I guess mostly we are agreeing. Most of the folks seem disappointed because stock price came down. But the fact is, the stock should not have been bid up to $40 to $47 range. I used to own this stock between Aug 97 to Dec 97 in exactly same price range, (with an identical covered call position). The major reasons for the stock run up was due to the idea that BDX will be doubling the top line in 5 years time.
I am observing that wall street analysts are obsessed with the term "growth". I do agree that growth is important but the stock price run ups on some vague "PEG" is ridiculous. After my BDX shares were called off in December 97, I was stunned that the stock price ran up like it did. Then I was watching the quarterly reports regularly and was always wondering how the high prices could be justified.
I am comfortable with the current prices. The financials and fundamentals make sense so one can hold for a long term appreciation or for trading in a trading range. If the stock dips by a dollar or so, I am planning to double up with similar covered call position. My cost would work out to $22 or so.
As somebody else eloquently observed, the down grade of the debt is not a serous matter (I term that as routine) at the moment unless the company wants to issue more notes. We as share holders should worry what the company will be earning and what the market expectations could be (albeit long bond interest rate etc). Good luck.

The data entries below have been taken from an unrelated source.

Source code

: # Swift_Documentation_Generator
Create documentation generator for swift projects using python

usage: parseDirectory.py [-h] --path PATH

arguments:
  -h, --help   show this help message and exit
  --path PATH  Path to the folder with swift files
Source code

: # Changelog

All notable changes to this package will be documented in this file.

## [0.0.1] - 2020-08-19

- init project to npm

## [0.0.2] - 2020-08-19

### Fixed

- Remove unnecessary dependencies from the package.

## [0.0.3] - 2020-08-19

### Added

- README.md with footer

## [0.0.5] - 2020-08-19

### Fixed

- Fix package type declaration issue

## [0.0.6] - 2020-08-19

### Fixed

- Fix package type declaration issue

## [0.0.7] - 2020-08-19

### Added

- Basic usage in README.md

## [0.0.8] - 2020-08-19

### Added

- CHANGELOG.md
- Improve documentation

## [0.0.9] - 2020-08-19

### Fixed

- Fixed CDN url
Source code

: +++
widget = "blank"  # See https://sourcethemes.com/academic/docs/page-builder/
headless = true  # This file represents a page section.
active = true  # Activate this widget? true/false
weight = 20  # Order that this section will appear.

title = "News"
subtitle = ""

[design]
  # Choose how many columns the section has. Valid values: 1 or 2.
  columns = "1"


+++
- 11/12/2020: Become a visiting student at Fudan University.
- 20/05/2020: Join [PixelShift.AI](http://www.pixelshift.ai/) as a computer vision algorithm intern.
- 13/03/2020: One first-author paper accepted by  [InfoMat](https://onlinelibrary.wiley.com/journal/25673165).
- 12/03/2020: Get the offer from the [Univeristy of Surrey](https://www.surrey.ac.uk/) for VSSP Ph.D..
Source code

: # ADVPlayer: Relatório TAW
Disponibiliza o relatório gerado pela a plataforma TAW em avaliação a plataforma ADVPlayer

(P.S I hope you do not consider this as "peddling". Have a look at Beckman Coulter. This is my favorite though I have not made much money out of it (yet). I think this company has assimilated the acquisition and has a good cash flow. If the next one or two years pass by without any financial debacle, I think the stock will be double. Again, this stock also is languishing because of lack of "growth" in the "top line". To me it appears bottom line will grow handsomely and that is enough. Similarly, I think the bottom line in BDX will be OK).